STARTUP Sabi SCORES $6M BRIDGE ROUND, EXPANDS ITS B2B RETAIL PLATFORM TO MARKETS BEYOND NIGERIA

Over the years, most businesses in Nigeria operate offline until a few years ago when startups brought about digitization by providing infrastructure with a range of e-commerce and financial services. However, it was figured out that Nigeria has over 40 million micro, small and medium businesses worth more than $244 billion. As part of digitization, Startup Sabi and a Rensource-spinoff announced it has scored a $6 million bridge round backed by pan-African VC firm CRE Ventures.
The company’s latest bridge round is coming a year after securing a $2 million seed round from CRE Ventures, Atlantic Ventures, Janngo Capital, and Waarde Capital.
Sabi which began as Rensouce, has always had at its helm ‘Ademola Adesina’ and ‘Anu Adasolum’ since 2015, the former as founder and CEO while Adasolum is the COO. Rensource which has been providing power to small and medium businesses is poised to look into the pain of SMEs and find ways to add value beyond energy provision.
Meanwhile, the pandemic impacted Rensource business, which eventually saw the team develop a concept known as Sabi in October 2020. Based on this, Adasolum led Sabi’s efforts as founder and CEO following the company’s evolution in March, while Adesina now holds the role of a co-founder and director.
Sabi as a platform is believed to be a complimentary interface for middlemen (notably distributors) in the B2B e-commerce retail chain rather than embracing other measures deployed by startups like TradeDepot, Twiga, and Sokowatch.
“We’re not trying to be, you know, a tech-enable digital distributor. We’re not trying to disintermediate a market full of hyper-specialization where one of the defining characteristics of the informal sector is you have all these middlemen and agents performing a very narrow role”, Adesina told a source familiar with the matter.
“We think that specialization is important for the sector to work properly – whether it’s aggregation, making a sale, knowing the customer especially well, all these middlemen play a key role. And the way we deal with them is we give them a set of tools and an infrastructure they can run their business on to make it more optimized”.
Startup Sabi takes care of the needs of manufacturers, wholesalers, distributors, and retailers while classifying them as merchants.
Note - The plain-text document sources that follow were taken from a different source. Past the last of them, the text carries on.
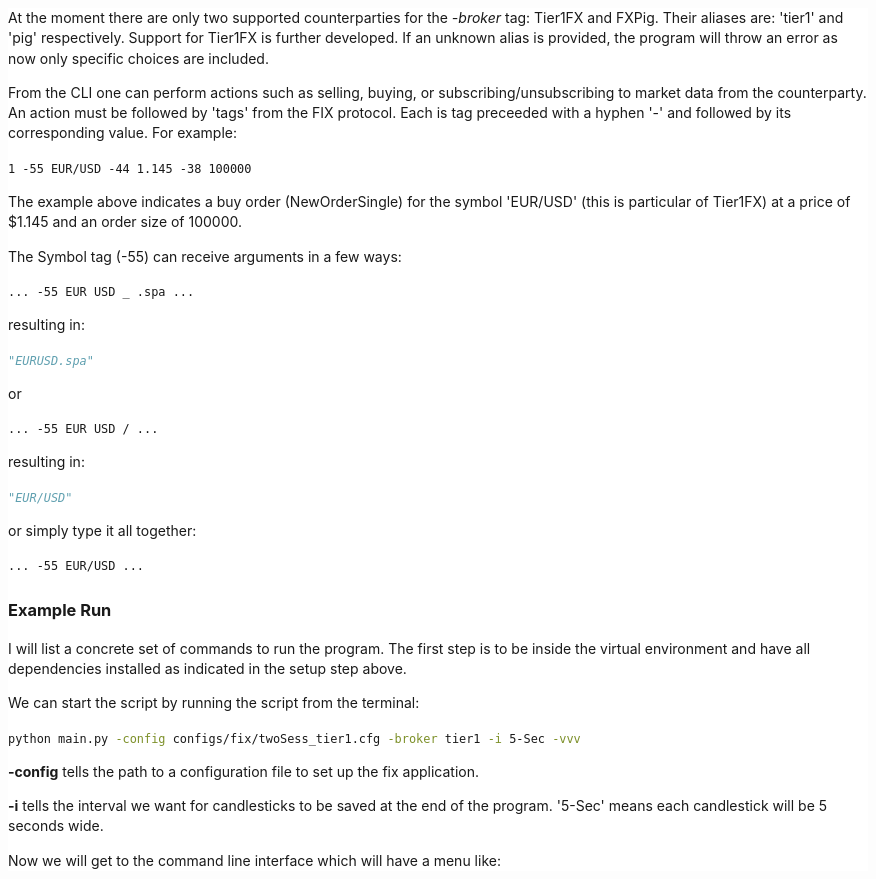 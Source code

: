 At the moment there are only two supported counterparties for the *-broker* tag: Tier1FX and FXPig. Their aliases are: 'tier1' and 'pig' respectively. Support for Tier1FX is further developed. If an unknown alias is provided, the program will throw an error as now only specific choices are included.

From the CLI one can perform actions such as selling, buying, or subscribing/unsubscribing to market data from the counterparty. An action must be followed by 'tags' from the FIX protocol. Each is tag preceeded with a hyphen '-' and followed by its corresponding value. For example:


```
1 -55 EUR/USD -44 1.145 -38 100000
```

The example above indicates a buy order (NewOrderSingle) for the symbol 'EUR/USD' (this is particular of Tier1FX) at a price of $1.145 and an order size of 100000.

The Symbol tag (-55) can receive arguments in a few ways:

```
... -55 EUR USD _ .spa ...
```

resulting in:

```py
"EURUSD.spa"
```

or
```
... -55 EUR USD / ...
```

resulting in:

```py
"EUR/USD"
```

or simply type it all together:

```
... -55 EUR/USD ...
```

### Example Run

I will list a concrete set of commands to run the program. The first step is to be inside the virtual environment and have all dependencies installed as indicated in the setup step above.

We can start the script by running the script from the terminal:

```sh
python main.py -config configs/fix/twoSess_tier1.cfg -broker tier1 -i 5-Sec -vvv
```
**-config** tells the path to a configuration file to set up the fix application.

**-i** tells the interval we want for candlesticks to be saved at the end of the program. '5-Sec' means each candlestick will be 5 seconds wide.

Now we will get to the command line interface which will have a menu like:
The subject startup actually functions as an asset-light model and does not own vehicles, goods, or warehouses. Instead, it offers visibility into these assets across the entire value chain from the angle of demand and supply, and controls on a single platform. This meant total relief from typical constraints a B2B e-commerce retail platform might face when it’s acting on behalf of manufacturers as a distributor to retailers. However, as other platforms focus on standardize operation around goods offtake, Sabi concentrates on offtake monitoring.
“We focus our processes, policies, and monitoring around understanding the different types of users and monitoring how the third parties we work with are serving them”, Sabi CEO Adasolum said.
“As a result, the net experience of each off-taker is different and it works more for their particular business type. So I’m not going to go to a business that is used to working a particular way and change it but instead offers several other channels that they’re more comfortable with through our platform”.
To ensure it delivers, the company’s channels include offline agents, call centres, merchant partners, mobile app, and supplier centres. As a result, each stakeholder can access tools around inventory management, sale, tracking, digital invoices, and analytics on the platform.
“We’re starting with what makes them comfortable, not what we think is best”, Adasolum added.
Sabi currently commands over 175,000 merchants who have made B2B transactions totalling over $200 million per year, with more than 10,000 agents that are serving these merchants on the company’s network. However, these merchants on Sabi practically deal with FMCG goods and products in different sectors like electronics, agriculture, and chemicals.
Nonetheless, the subject company makes its money via transaction fee precisely when a merchant performs any sale on the marketplace, in addition to that Sabi also earn a margin for providing financing to them.
As it plans to provide manufacturers with visibility and data overview coupled with direct engagement, Adesina made clear that in Q1 2022 Sabi plans to roll out a subscription model designed for agents in order to pay a monthly fee to access a reseller model.
Yet, growing an average of 40% on every passing month in Nigeria, the startup intends to replicate its rapid growth in other African markets, notably Kenya and South Africa.